(PROBLEM TO WORK ON):
Please copy out the entries below exactly, beginning with the line that contains "You should now" and ending with the line that contains "But some of", and include nothing outside that span.

Plain-text document sources
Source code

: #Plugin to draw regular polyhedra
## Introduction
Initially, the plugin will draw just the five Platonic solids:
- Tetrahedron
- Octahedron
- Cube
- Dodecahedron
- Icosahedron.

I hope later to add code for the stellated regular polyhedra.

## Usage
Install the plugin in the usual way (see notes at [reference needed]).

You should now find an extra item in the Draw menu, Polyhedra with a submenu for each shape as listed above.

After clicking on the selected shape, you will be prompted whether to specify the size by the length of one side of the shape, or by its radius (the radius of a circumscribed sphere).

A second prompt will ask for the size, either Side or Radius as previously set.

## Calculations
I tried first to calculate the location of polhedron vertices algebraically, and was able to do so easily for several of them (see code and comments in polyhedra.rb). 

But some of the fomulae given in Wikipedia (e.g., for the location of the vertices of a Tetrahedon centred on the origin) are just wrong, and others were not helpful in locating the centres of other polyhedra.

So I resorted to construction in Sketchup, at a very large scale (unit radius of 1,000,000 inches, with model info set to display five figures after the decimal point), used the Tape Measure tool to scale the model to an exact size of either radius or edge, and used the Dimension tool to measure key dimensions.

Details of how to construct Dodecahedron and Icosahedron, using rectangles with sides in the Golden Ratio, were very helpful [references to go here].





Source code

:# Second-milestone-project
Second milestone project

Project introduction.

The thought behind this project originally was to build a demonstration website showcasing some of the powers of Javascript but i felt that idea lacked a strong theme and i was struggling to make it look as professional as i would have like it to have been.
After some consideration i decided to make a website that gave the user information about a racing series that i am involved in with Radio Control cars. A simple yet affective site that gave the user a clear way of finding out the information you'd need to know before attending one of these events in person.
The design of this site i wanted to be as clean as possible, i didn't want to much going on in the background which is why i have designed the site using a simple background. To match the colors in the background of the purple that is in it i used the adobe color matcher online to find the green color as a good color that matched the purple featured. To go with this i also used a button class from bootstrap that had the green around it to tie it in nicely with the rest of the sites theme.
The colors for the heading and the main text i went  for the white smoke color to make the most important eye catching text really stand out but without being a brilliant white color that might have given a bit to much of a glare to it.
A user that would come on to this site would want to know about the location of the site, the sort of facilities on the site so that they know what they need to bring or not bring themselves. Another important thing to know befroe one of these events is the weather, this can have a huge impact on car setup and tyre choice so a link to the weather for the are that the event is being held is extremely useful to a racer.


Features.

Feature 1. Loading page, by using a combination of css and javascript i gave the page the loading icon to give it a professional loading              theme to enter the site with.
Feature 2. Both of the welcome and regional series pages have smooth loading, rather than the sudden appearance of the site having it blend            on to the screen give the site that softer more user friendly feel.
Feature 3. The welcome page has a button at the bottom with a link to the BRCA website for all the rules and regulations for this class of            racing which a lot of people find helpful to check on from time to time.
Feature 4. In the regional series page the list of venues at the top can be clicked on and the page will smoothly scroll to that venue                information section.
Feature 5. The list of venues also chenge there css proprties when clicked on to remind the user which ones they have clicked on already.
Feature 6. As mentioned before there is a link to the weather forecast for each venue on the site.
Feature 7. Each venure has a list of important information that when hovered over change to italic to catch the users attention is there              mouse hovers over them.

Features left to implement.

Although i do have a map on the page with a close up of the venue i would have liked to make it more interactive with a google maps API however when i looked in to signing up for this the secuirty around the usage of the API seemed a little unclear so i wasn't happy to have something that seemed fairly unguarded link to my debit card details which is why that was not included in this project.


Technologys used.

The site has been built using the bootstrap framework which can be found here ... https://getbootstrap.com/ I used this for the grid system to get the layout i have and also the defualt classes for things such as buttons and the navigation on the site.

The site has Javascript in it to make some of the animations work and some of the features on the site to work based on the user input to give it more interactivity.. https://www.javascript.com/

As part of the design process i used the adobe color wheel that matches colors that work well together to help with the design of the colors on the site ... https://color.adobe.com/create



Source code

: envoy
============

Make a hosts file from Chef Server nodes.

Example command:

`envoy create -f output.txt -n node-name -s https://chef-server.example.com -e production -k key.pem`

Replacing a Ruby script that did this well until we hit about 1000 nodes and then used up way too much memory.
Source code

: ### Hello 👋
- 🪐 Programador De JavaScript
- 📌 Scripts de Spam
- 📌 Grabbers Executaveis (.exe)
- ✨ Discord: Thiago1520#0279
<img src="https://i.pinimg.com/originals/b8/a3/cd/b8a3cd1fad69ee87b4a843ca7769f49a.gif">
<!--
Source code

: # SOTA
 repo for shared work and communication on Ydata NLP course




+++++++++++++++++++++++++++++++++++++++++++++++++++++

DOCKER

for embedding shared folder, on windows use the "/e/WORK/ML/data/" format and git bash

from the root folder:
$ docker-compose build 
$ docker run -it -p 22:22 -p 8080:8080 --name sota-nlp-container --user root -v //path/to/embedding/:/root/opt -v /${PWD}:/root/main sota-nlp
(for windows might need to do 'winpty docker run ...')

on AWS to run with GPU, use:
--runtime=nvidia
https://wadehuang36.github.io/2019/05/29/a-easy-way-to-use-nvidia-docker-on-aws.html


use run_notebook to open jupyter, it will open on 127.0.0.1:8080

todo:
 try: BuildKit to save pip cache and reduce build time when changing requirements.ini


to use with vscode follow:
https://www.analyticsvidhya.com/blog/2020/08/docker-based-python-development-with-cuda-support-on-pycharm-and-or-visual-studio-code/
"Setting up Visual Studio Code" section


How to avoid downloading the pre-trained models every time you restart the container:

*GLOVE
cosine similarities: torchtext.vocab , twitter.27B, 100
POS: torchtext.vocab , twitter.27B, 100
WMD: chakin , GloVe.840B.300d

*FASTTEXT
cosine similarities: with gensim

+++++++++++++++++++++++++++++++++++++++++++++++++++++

(ANSWER TO THE EXERCISE):
You should now find an extra item in the Draw menu, Polyhedra with a submenu for each shape as listed above.

After clicking on the selected shape, you will be prompted whether to specify the size by the length of one side of the shape, or by its radius (the radius of a circumscribed sphere).

A second prompt will ask for the size, either Side or Radius as previously set.

## Calculations
I tried first to calculate the location of polhedron vertices algebraically, and was able to do so easily for several of them (see code and comments in polyhedra.rb). 

But some of the fomulae given in Wikipedia (e.g., for the location of the vertices of a Tetrahedon centred on the origin) are just wrong, and others were not helpful in locating the centres of other polyhedra.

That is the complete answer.